Sebuah alat berat berupa ekskavator terlihat melintas di area tenda pernikahan warga di Padukuhan Onggojayan, Kalurahan Banyurejo, Kapanewon Tempel, Kabupaten Sleman, pada Jumat (10/4/2026). Momen tersebut sempat terekam kamera dan menjadi perhatian karena dilakukan untuk menuju lokasi proyek renovasi masjid setempat.
Ekskavator itu bergerak perlahan dengan lengan pengeruk diturunkan agar tidak menyentuh bagian atas tenda. Beberapa warga tampak membantu mengarahkan operator saat alat berat melewati jalur sempit di bawah tenda hajatan.
Jagabaya Kalurahan Banyurejo, Irwan Darmanta, membenarkan bahwa jalur tersebut digunakan untuk keperluan pembongkaran masjid yang akan segera direhabilitasi.
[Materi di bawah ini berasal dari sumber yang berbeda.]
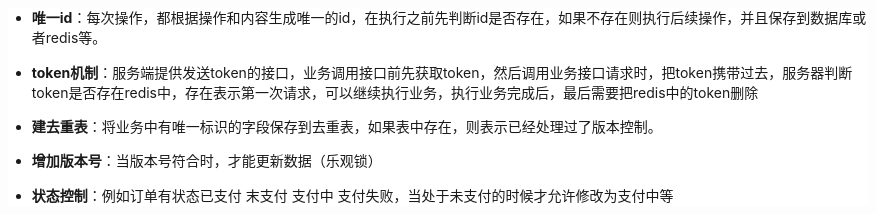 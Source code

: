 - **唯一id**：每次操作，都根据操作和内容生成唯一的id，在执行之前先判断id是否存在，如果不存在则执行后续操作，并且保存到数据库或者redis等。

- **token机制**：服务端提供发送token的接口，业务调用接口前先获取token，然后调用业务接口请求时，把token携带过去，服务器判断token是否存在redis中，存在表示第一次请求，可以继续执行业务，执行业务完成后，最后需要把redis中的token删除

- **建去重表**：将业务中有唯一标识的字段保存到去重表，如果表中存在，则表示已经处理过了版本控制。
- **增加版本号**：当版本号符合时，才能更新数据（乐观锁）

- **状态控制**：例如订单有状态已支付 末支付 支付中 支付失败，当处于未支付的时候才允许修改为支付中等
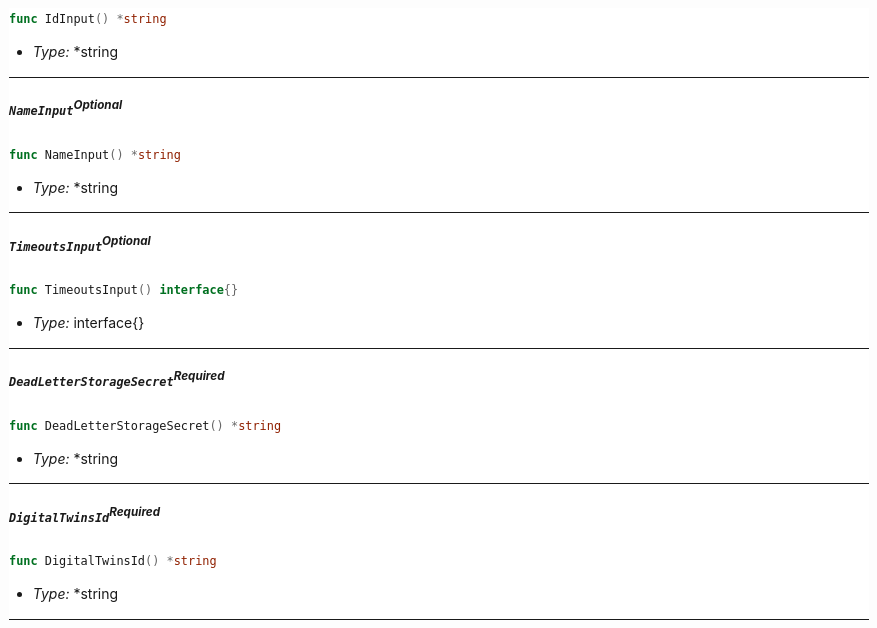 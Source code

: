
 ```go
func IdInput() *string
```

- *Type:* *string

---

##### `NameInput`<sup>Optional</sup> <a name="NameInput" id="@cdktf/provider-azurerm.digitalTwinsEndpointEventgrid.DigitalTwinsEndpointEventgrid.property.nameInput"></a>

```go
func NameInput() *string
```

- *Type:* *string

---

##### `TimeoutsInput`<sup>Optional</sup> <a name="TimeoutsInput" id="@cdktf/provider-azurerm.digitalTwinsEndpointEventgrid.DigitalTwinsEndpointEventgrid.property.timeoutsInput"></a>

```go
func TimeoutsInput() interface{}
```

- *Type:* interface{}

---

##### `DeadLetterStorageSecret`<sup>Required</sup> <a name="DeadLetterStorageSecret" id="@cdktf/provider-azurerm.digitalTwinsEndpointEventgrid.DigitalTwinsEndpointEventgrid.property.deadLetterStorageSecret"></a>

```go
func DeadLetterStorageSecret() *string
```

- *Type:* *string

---

##### `DigitalTwinsId`<sup>Required</sup> <a name="DigitalTwinsId" id="@cdktf/provider-azurerm.digitalTwinsEndpointEventgrid.DigitalTwinsEndpointEventgrid.property.digitalTwinsId"></a>

```go
func DigitalTwinsId() *string
```

- *Type:* *string

---
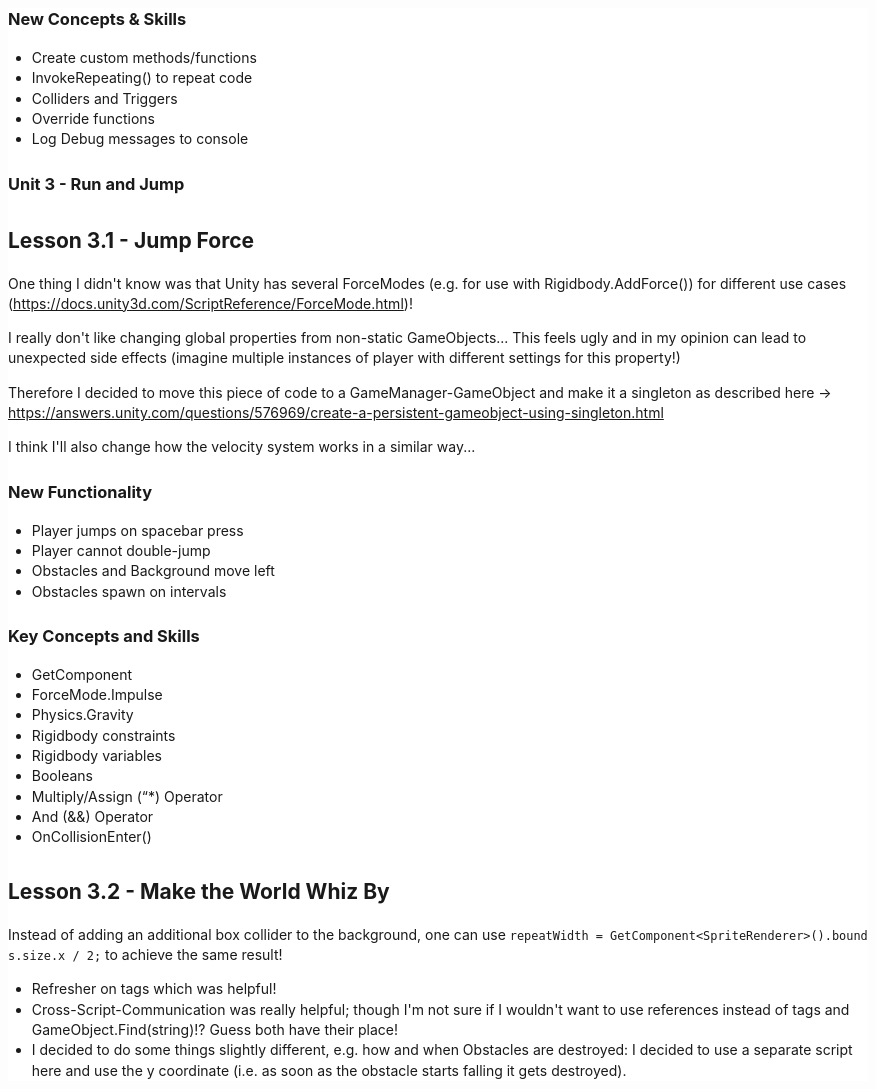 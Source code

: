 ### New Concepts & Skills
- Create custom methods/functions
- InvokeRepeating() to repeat code
- Colliders and Triggers 
- Override functions
- Log Debug messages to console


### Unit 3 - Run and Jump

## Lesson 3.1 - Jump Force

One thing I didn't know was that Unity has several ForceModes (e.g. for use with Rigidbody.AddForce()) for different use cases (https://docs.unity3d.com/ScriptReference/ForceMode.html)!

I really don't like changing global properties from non-static GameObjects... This feels ugly and in my opinion can lead to unexpected side effects (imagine multiple instances of player with different settings for this property!)

Therefore I decided to move this piece of code to a GameManager-GameObject and make it a singleton as described here -> https://answers.unity.com/questions/576969/create-a-persistent-gameobject-using-singleton.html

I think I'll also change how the velocity system works in a similar way...

### New Functionality
- Player jumps on spacebar press
- Player cannot double-jump
- Obstacles and Background move left
- Obstacles spawn on intervals

### Key Concepts and Skills
- GetComponent
- ForceMode.Impulse
- Physics.Gravity
- Rigidbody constraints
- Rigidbody variables
- Booleans
- Multiply/Assign (“*) Operator
- And (&&) Operator
- OnCollisionEnter()

## Lesson 3.2 - Make the World Whiz By

Instead of adding an additional box collider to the background, one can use `repeatWidth = GetComponent<SpriteRenderer>().bounds.size.x / 2;` to achieve the same result!

- Refresher on tags which was helpful!
- Cross-Script-Communication was really helpful; though I'm not sure if I wouldn't want to use references instead of tags and GameObject.Find(string)!? Guess both have their place!
- I decided to do some things slightly different, e.g. how and when Obstacles are destroyed: I decided to use a separate script here and use the y coordinate (i.e. as soon as the obstacle starts falling it gets destroyed).
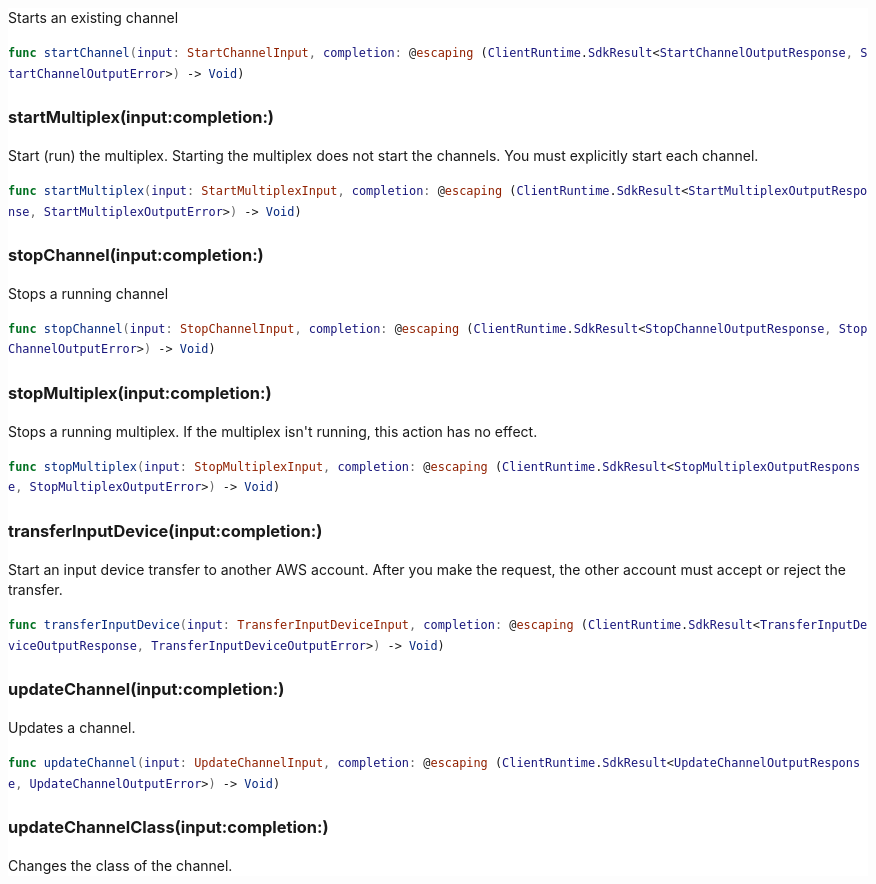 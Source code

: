 Starts an existing channel

``` swift
func startChannel(input: StartChannelInput, completion: @escaping (ClientRuntime.SdkResult<StartChannelOutputResponse, StartChannelOutputError>) -> Void)
```

### startMultiplex(input:​completion:​)

Start (run) the multiplex. Starting the multiplex does not start the channels. You must explicitly start each channel.

``` swift
func startMultiplex(input: StartMultiplexInput, completion: @escaping (ClientRuntime.SdkResult<StartMultiplexOutputResponse, StartMultiplexOutputError>) -> Void)
```

### stopChannel(input:​completion:​)

Stops a running channel

``` swift
func stopChannel(input: StopChannelInput, completion: @escaping (ClientRuntime.SdkResult<StopChannelOutputResponse, StopChannelOutputError>) -> Void)
```

### stopMultiplex(input:​completion:​)

Stops a running multiplex. If the multiplex isn't running, this action has no effect.

``` swift
func stopMultiplex(input: StopMultiplexInput, completion: @escaping (ClientRuntime.SdkResult<StopMultiplexOutputResponse, StopMultiplexOutputError>) -> Void)
```

### transferInputDevice(input:​completion:​)

Start an input device transfer to another AWS account. After you make the request, the other account must accept or reject the transfer.

``` swift
func transferInputDevice(input: TransferInputDeviceInput, completion: @escaping (ClientRuntime.SdkResult<TransferInputDeviceOutputResponse, TransferInputDeviceOutputError>) -> Void)
```

### updateChannel(input:​completion:​)

Updates a channel.

``` swift
func updateChannel(input: UpdateChannelInput, completion: @escaping (ClientRuntime.SdkResult<UpdateChannelOutputResponse, UpdateChannelOutputError>) -> Void)
```

### updateChannelClass(input:​completion:​)

Changes the class of the channel.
Lokasi masjid berada di sisi utara area tempat berlangsungnya acara pernikahan.
“Itu kejadian hari Jumat di Onggojayan, nah itu di dekat SD ada hajatan, terus di utaranya lagi masyarakat merobohkan masjid untuk direhab,” kata Irwan Darmanta, Jagabaya Kalurahan Banyurejo.
Ia menjelaskan bahwa ekskavator tersebut dipinjam dari proyek pembangunan tol di sekitar wilayah tersebut. Penggunaan alat berat dinilai penting karena proses pembongkaran bangunan masjid tidak dapat dilakukan secara manual.
Keberadaan tenda yang menutup sebagian jalan disebut sebagai satu-satunya akses menuju lokasi proyek. Meski demikian, kendaraan tetap diizinkan melintas dengan pengawasan ketat agar tidak mengganggu jalannya acara pernikahan.
Pemerintah desa memastikan tidak terjadi konflik antarwarga karena sebelumnya sudah ada kesepakatan bersama. Baik kegiatan renovasi masjid maupun acara pernikahan tetap dapat berlangsung bersamaan tanpa harus menutup akses jalan sepenuhnya.
“Masyarakat ingin pembangunan masjidnya jalan, manten juga jalan. Tapi itu nggak ada masalah, semua bisa jalan. Jumat Sabtu itu jalan masih dibuka,” ujar Irwan Darmanta.